Sementara itu, dalam rangka mendorong pertumbuhan ekonomi yang tinggi dan inklusif, maka pertumbuhan konsumsi rumah tangga perlu turus dijaga. Untuk itu, pemerintah berupaya menjaga inflasi pada tingkat yang rendah untuk nenjamin daya beli masyarakat. Pada tahun 2019, pemerintah akan menjaga inflasi pada rentang 3,5 plus minus 1%.

Dalam pengendalian inflasi, pemerintah menjaga keseimbangan sisi penawaran dan sisi permintaan. Untuk menjaga ketersediaan pasokan barang khususnya pangan, pemerintah terus berupaya untuk meningkatkan kapasitas produksi nasional.

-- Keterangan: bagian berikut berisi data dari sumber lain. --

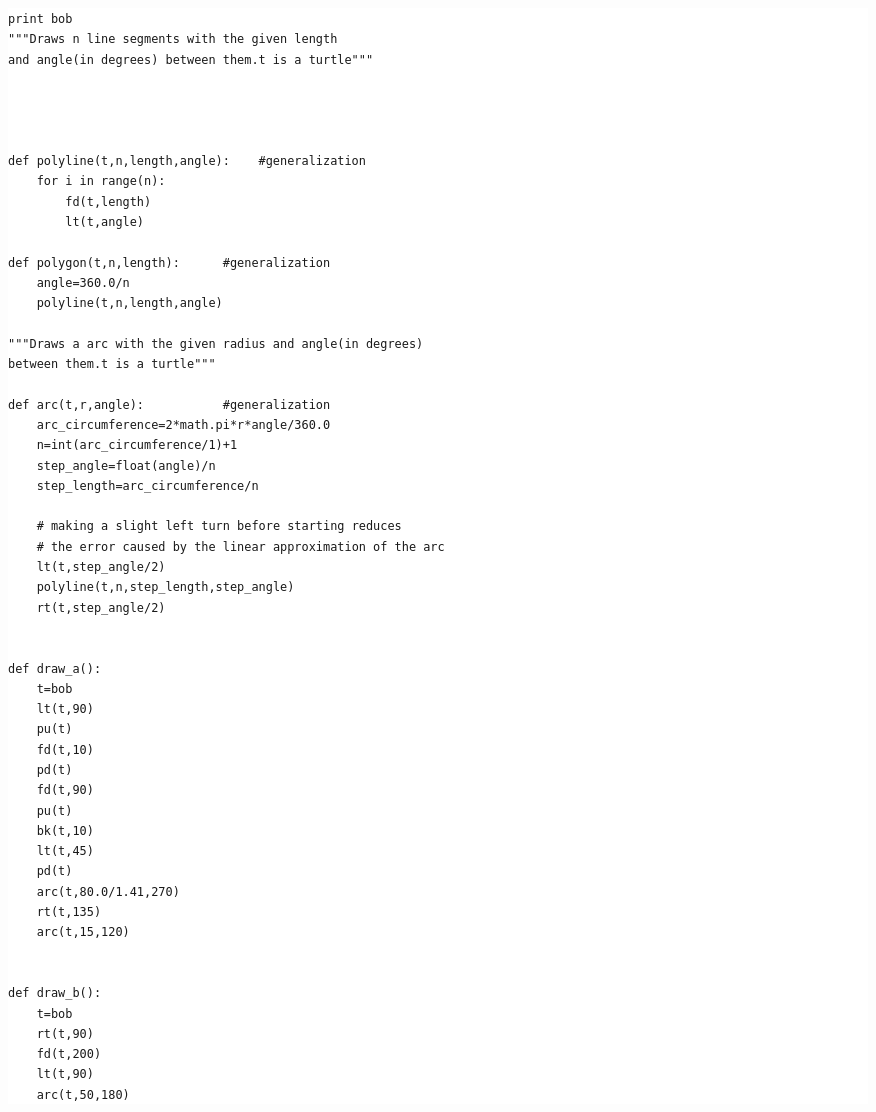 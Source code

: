 	print bob
	"""Draws n line segments with the given length
	and angle(in degrees) between them.t is a turtle"""

	
	
	
	def polyline(t,n,length,angle):    #generalization
	    for i in range(n):
	        fd(t,length)
	        lt(t,angle)
	    
	def polygon(t,n,length):      #generalization
	    angle=360.0/n
	    polyline(t,n,length,angle)
	
	"""Draws a arc with the given radius and angle(in degrees)
	between them.t is a turtle"""
	
	def arc(t,r,angle):           #generalization
	    arc_circumference=2*math.pi*r*angle/360.0
	    n=int(arc_circumference/1)+1
	    step_angle=float(angle)/n
	    step_length=arc_circumference/n
	
	    # making a slight left turn before starting reduces
	    # the error caused by the linear approximation of the arc
	    lt(t,step_angle/2)
	    polyline(t,n,step_length,step_angle)
	    rt(t,step_angle/2)

	    
	def draw_a():
	    t=bob
	    lt(t,90)
	    pu(t)
	    fd(t,10)
	    pd(t)
    	fd(t,90)
    	pu(t)
    	bk(t,10)
    	lt(t,45)
    	pd(t)
    	arc(t,80.0/1.41,270)
    	rt(t,135)
    	arc(t,15,120)
    

	def draw_b():
    	t=bob
    	rt(t,90)
    	fd(t,200)
    	lt(t,90)
    	arc(t,50,180)
	
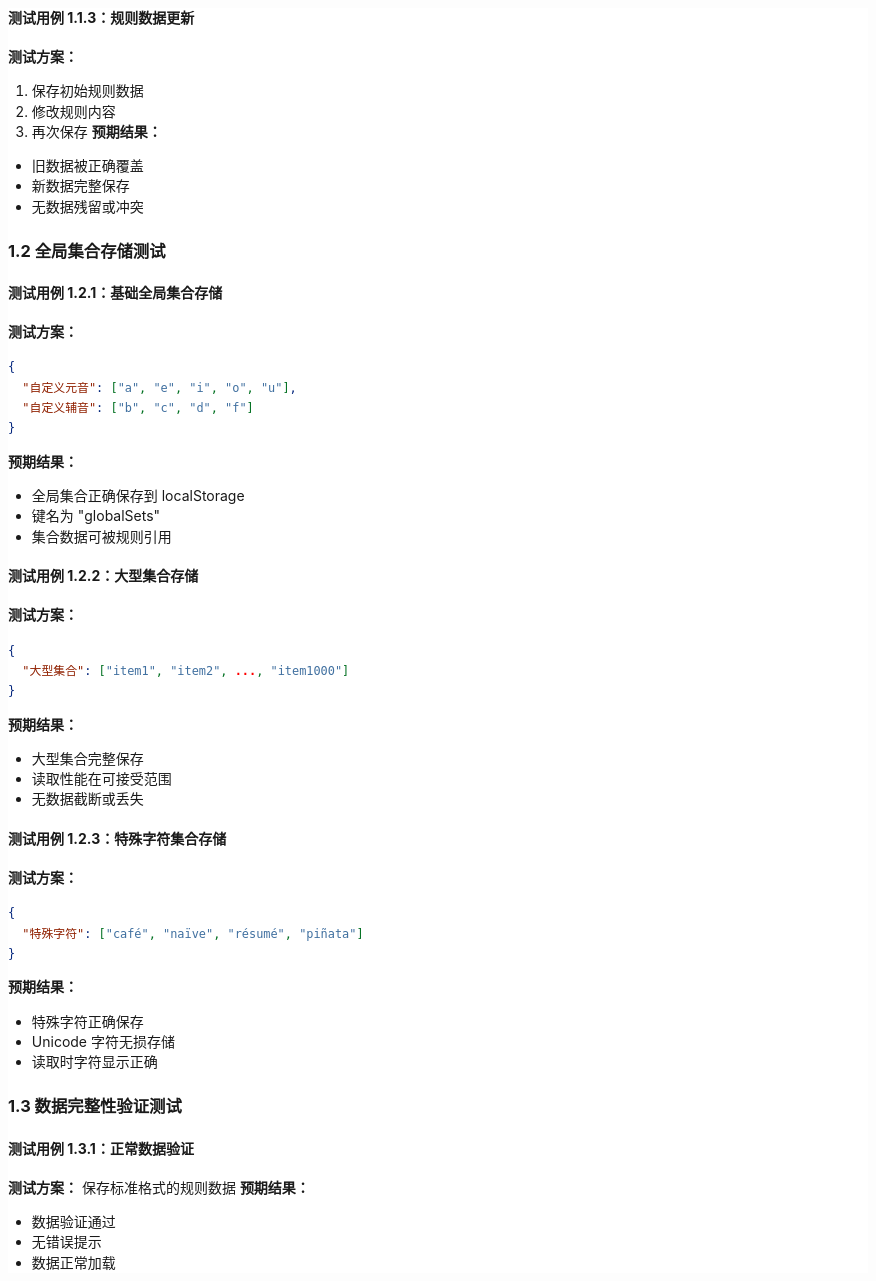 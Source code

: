 #### 测试用例 1.1.3：规则数据更新
**测试方案：**
1. 保存初始规则数据
2. 修改规则内容
3. 再次保存
**预期结果：**
- 旧数据被正确覆盖
- 新数据完整保存
- 无数据残留或冲突

### 1.2 全局集合存储测试

#### 测试用例 1.2.1：基础全局集合存储
**测试方案：**
```json
{
  "自定义元音": ["a", "e", "i", "o", "u"],
  "自定义辅音": ["b", "c", "d", "f"]
}
```
**预期结果：**
- 全局集合正确保存到 localStorage
- 键名为 "globalSets"
- 集合数据可被规则引用

#### 测试用例 1.2.2：大型集合存储
**测试方案：**
```json
{
  "大型集合": ["item1", "item2", ..., "item1000"]
}
```
**预期结果：**
- 大型集合完整保存
- 读取性能在可接受范围
- 无数据截断或丢失

#### 测试用例 1.2.3：特殊字符集合存储
**测试方案：**
```json
{
  "特殊字符": ["café", "naïve", "résumé", "piñata"]
}
```
**预期结果：**
- 特殊字符正确保存
- Unicode 字符无损存储
- 读取时字符显示正确

### 1.3 数据完整性验证测试

#### 测试用例 1.3.1：正常数据验证
**测试方案：** 保存标准格式的规则数据
**预期结果：**
- 数据验证通过
- 无错误提示
- 数据正常加载
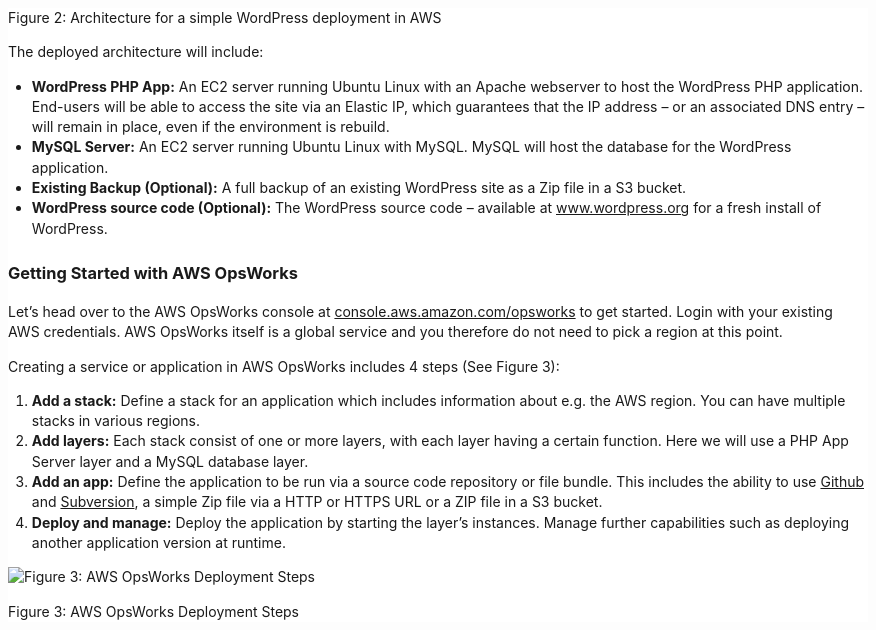 
  <p class="wp-caption-text">
    Figure 2: Architecture for a simple WordPress deployment in AWS
  </p>
</div>

The deployed architecture will include:

  * **WordPress PHP App:** An EC2 server running Ubuntu Linux with an Apache webserver to host the WordPress PHP application. End-users will be able to access the site via an Elastic IP, which guarantees that the IP address &#8211; or an associated DNS entry &#8211; will remain in place, even if the environment is rebuild.
  * **MySQL Server:** An EC2 server running Ubuntu Linux with MySQL. MySQL will host the database for the WordPress application.
  * **Existing Backup (Optional):** A full backup of an existing WordPress site as a Zip file in a S3 bucket.
  * **WordPress source code (Optional):** The WordPress source code &#8211; available at <a href="https://wordpress.org/" target="_blank">www.wordpress.org</a> for a fresh install of WordPress.

### Getting Started with AWS OpsWorks

Let&#8217;s head over to the AWS OpsWorks console at <a href="https://console.aws.amazon.com/opsworks" target="_blank">console.aws.amazon.com/opsworks</a> to get started. Login with your existing AWS credentials. AWS OpsWorks itself is a global service and you therefore do not need to pick a region at this point.

Creating a service or application in AWS OpsWorks includes 4 steps (See Figure 3):

  1. **Add a stack:** Define a stack for an application which includes information about e.g. the AWS region. You can have multiple stacks in various regions.
  2. **Add layers:** Each stack consist of one or more layers, with each layer having a certain function. Here we will use a PHP App Server layer and a MySQL database layer.
  3. **Add an app:** Define the application to be run via a source code repository or file bundle. This includes the ability to use <a href="https://github.com/" target="_blank">Github</a> and <a href="https://en.wikipedia.org/wiki/Apache_Subversion" target="_blank">Subversion</a>, a simple Zip file via a HTTP or HTTPS URL or a ZIP file in a S3 bucket.
  4. **Deploy and manage:** Deploy the application by starting the layer&#8217;s instances. Manage further capabilities such as deploying another application version at runtime.

<div id="attachment_1118" style="width: 610px" class="wp-caption aligncenter">
  <img src="/content/uploads/2014/02/Steps.png" alt="Figure 3: AWS OpsWorks Deployment Steps" width="600" height="155" class="size-full wp-image-1118" srcset="/content/uploads/2014/02/Steps.png 600w, /content/uploads/2014/02/Steps-360x93.png 360w, /content/uploads/2014/02/Steps-1x1.png 1w" sizes="(max-width: 600px) 100vw, 600px" />

  <p class="wp-caption-text">
    Figure 3: AWS OpsWorks Deployment Steps
  </p>
</div>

Selain itu, pemerintah tetap mengalokasikan subsidi pangan dan dana cadangan pangan yang digunakan untuk penyediaan pangan bagi masyarakat yang kurang mampu.

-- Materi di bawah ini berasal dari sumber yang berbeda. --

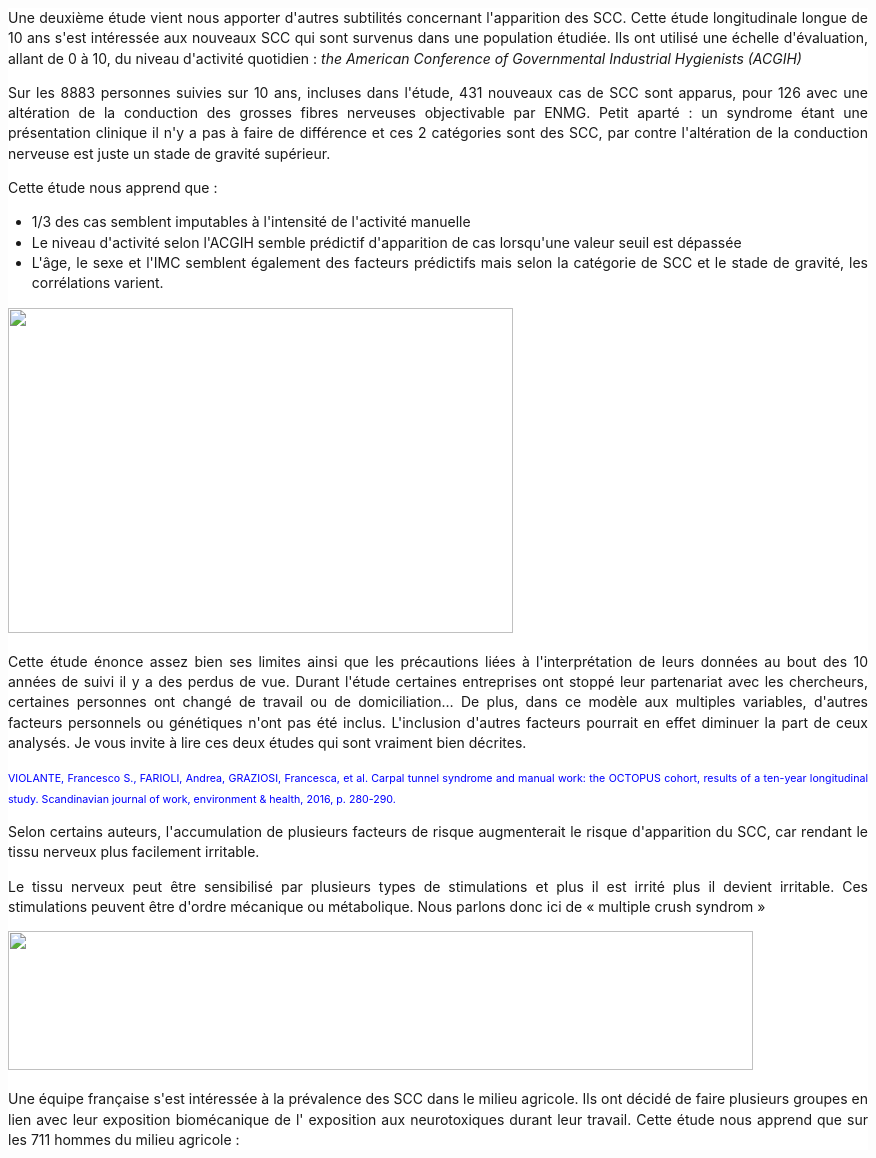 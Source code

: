 <p style="text-align: justify;"><span style="font-weight: 400;">Une deuxième étude vient nous apporter d'autres subtilités concernant l'apparition des SCC. Cette étude longitudinale longue de 10 ans s'est intéressée aux nouveaux SCC qui sont survenus dans une population étudiée. Ils ont utilisé une échelle d'évaluation, allant de 0 à 10, du niveau d'activité quotidien  : <em>the American Conference of Governmental Industrial Hygienists (ACGIH) </em></span></p>

<p style="text-align: justify;"><span style="font-weight: 400;">Sur les 8883 personnes suivies sur 10 ans, incluses dans l'étude, 431 nouveaux cas de SCC sont apparus, pour 126 avec une altération de la conduction des grosses fibres nerveuses objectivable par ENMG. Petit aparté : un syndrome étant une présentation clinique il n'y a pas à faire de différence et ces 2 catégories sont des SCC, par contre l'altération de la conduction nerveuse est juste un stade de gravité supérieur.</span></p>

<p style="text-align: justify;"><span style="font-weight: 400;">Cette étude nous apprend que : </span></p>

<ul style="text-align: justify;">
<li><span style="font-weight: 400;">1/3 des cas semblent imputables à l'intensité de l'activité manuelle  </span></li>
<li><span style="font-weight: 400;">Le niveau d'activité selon l'ACGIH semble prédictif d'apparition de cas lorsqu'une valeur seuil est dépassée</span></li>
<li><span style="font-weight: 400;">L'âge, le sexe et l'IMC semblent également des facteurs prédictifs mais selon la catégorie de SCC et le stade de gravité, les corrélations varient.</span></li>
</ul>

<p style="text-align: justify;"><span style="font-weight: 400;"> <img loading="lazy" decoding="async" class="alignnone wp-image-2168 " src="https://www.kinefact.com/wp-content/uploads/2021/01/94-e1611873341391-300x193.png" alt="" width="505" height="325" srcset="https://www.kinefact.com/wp-content/uploads/2021/01/94-e1611873341391-300x193.png 300w, https://www.kinefact.com/wp-content/uploads/2021/01/94-e1611873341391-768x493.png 768w, https://www.kinefact.com/wp-content/uploads/2021/01/94-e1611873341391.png 802w" sizes="auto, (max-width: 505px) 100vw, 505px"></span></p>

<p style="text-align: justify;"><span style="font-weight: 400;">Cette étude énonce assez bien ses limites ainsi que les précautions liées à l'interprétation de leurs données au bout des 10 années de suivi il y a des perdus de vue. Durant l'étude certaines entreprises ont stoppé leur partenariat avec les chercheurs, certaines personnes ont changé de travail ou de domiciliation… De plus, dans ce modèle aux multiples variables, d'autres facteurs personnels ou génétiques n'ont pas été inclus. L'inclusion d'autres facteurs pourrait en effet diminuer la part de ceux analysés. Je vous invite à lire ces deux études qui sont vraiment bien décrites.</span></p>
<p style="text-align: justify;"><span style="font-weight: 400; font-size: 8pt; color: #0000ff;">VIOLANTE, Francesco S., FARIOLI, Andrea, GRAZIOSI, Francesca, et al. Carpal tunnel syndrome and manual work: the OCTOPUS cohort, results of a ten-year longitudinal study. Scandinavian journal of work, environment &amp; health, 2016, p. 280-290.</span></p>

<p style="text-align: justify;"><span style="font-weight: 400;">Selon certains auteurs, l'accumulation de plusieurs facteurs de risque augmenterait le risque d'apparition du SCC, car rendant le tissu nerveux plus facilement irritable.</span></p>

<p style="text-align: justify;"><span style="font-weight: 400;">Le tissu nerveux peut être sensibilisé par plusieurs types de stimulations et plus il est irrité plus il devient irritable. Ces stimulations peuvent être d'ordre mécanique ou métabolique. Nous parlons donc ici de « multiple crush syndrom » </span></p>

<p><img loading="lazy" decoding="async" class="alignnone wp-image-2169 " src="https://www.kinefact.com/wp-content/uploads/2021/01/95-e1611873405557-300x56.png" alt="" width="745" height="139" srcset="https://www.kinefact.com/wp-content/uploads/2021/01/95-e1611873405557-300x56.png 300w, https://www.kinefact.com/wp-content/uploads/2021/01/95-e1611873405557-1024x192.png 1024w, https://www.kinefact.com/wp-content/uploads/2021/01/95-e1611873405557-768x144.png 768w, https://www.kinefact.com/wp-content/uploads/2021/01/95-e1611873405557.png 1459w" sizes="auto, (max-width: 745px) 100vw, 745px"></p>

<p style="text-align: justify;"><span style="font-weight: 400;"> Une équipe française s'est intéressée à la prévalence des SCC dans le milieu agricole. Ils ont décidé de faire plusieurs groupes en lien avec leur exposition biomécanique de l' exposition aux neurotoxiques durant leur travail. Cette étude nous apprend  que sur les 711 hommes du milieu agricole : </span></p>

Pemerintah menyadari bahwa dengan arah normalisasi kebijakan moneter di Amerika Serikat (AS) yang mendorong kenaikan suku bunga oleh The Federal Reserve, pada tahun 2019 banyak faktor yang akan menjadi tantangan nilai tukar rupiah.

Kebijakan moneter di AS menjadi tantangan dalam menjaga stabilitas dan pergerakan AS juga akan mempengaruhi pergerakan arus modal secara global.

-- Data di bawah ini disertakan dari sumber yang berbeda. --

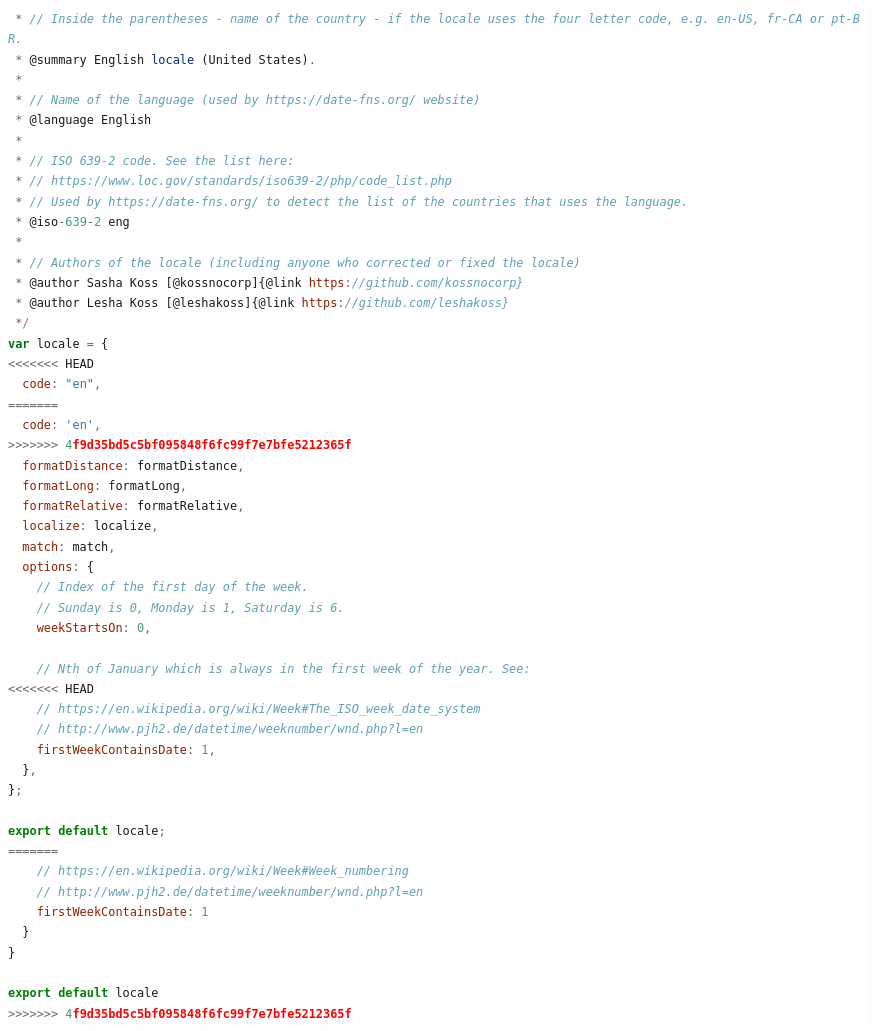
 ```javascript
 * // Inside the parentheses - name of the country - if the locale uses the four letter code, e.g. en-US, fr-CA or pt-BR.
 * @summary English locale (United States).
 *
 * // Name of the language (used by https://date-fns.org/ website)
 * @language English
 *
 * // ISO 639-2 code. See the list here:
 * // https://www.loc.gov/standards/iso639-2/php/code_list.php
 * // Used by https://date-fns.org/ to detect the list of the countries that uses the language.
 * @iso-639-2 eng
 *
 * // Authors of the locale (including anyone who corrected or fixed the locale)
 * @author Sasha Koss [@kossnocorp]{@link https://github.com/kossnocorp}
 * @author Lesha Koss [@leshakoss]{@link https://github.com/leshakoss}
 */
var locale = {
<<<<<<< HEAD
  code: "en",
=======
  code: 'en',
>>>>>>> 4f9d35bd5c5bf095848f6fc99f7e7bfe5212365f
  formatDistance: formatDistance,
  formatLong: formatLong,
  formatRelative: formatRelative,
  localize: localize,
  match: match,
  options: {
    // Index of the first day of the week.
    // Sunday is 0, Monday is 1, Saturday is 6.
    weekStartsOn: 0,

    // Nth of January which is always in the first week of the year. See:
<<<<<<< HEAD
    // https://en.wikipedia.org/wiki/Week#The_ISO_week_date_system
    // http://www.pjh2.de/datetime/weeknumber/wnd.php?l=en
    firstWeekContainsDate: 1,
  },
};

export default locale;
=======
    // https://en.wikipedia.org/wiki/Week#Week_numbering
    // http://www.pjh2.de/datetime/weeknumber/wnd.php?l=en
    firstWeekContainsDate: 1
  }
}

export default locale
>>>>>>> 4f9d35bd5c5bf095848f6fc99f7e7bfe5212365f
```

"Dengan mempertimbangkan perkembangan ini, rata-rata nilai tukar rupiah tahun 2019 diperkirakan berada dalam rentang Rp 13.700-Rp 14.000 per dollar AS," tambah Sri Mulyani.

Lebih lanjut kata dia, Kenaikan Fed Fund Rate mempengaruhi pergerakan kenaikan suku bunga Surat Perbendaharaan Negara (SPN) 3 bulan. Untuk APBN, pemerintah memperkirakan rata-rata suku bunga SPN 3 bulan tahun 2019 di kisaran 4,6%-5,2%.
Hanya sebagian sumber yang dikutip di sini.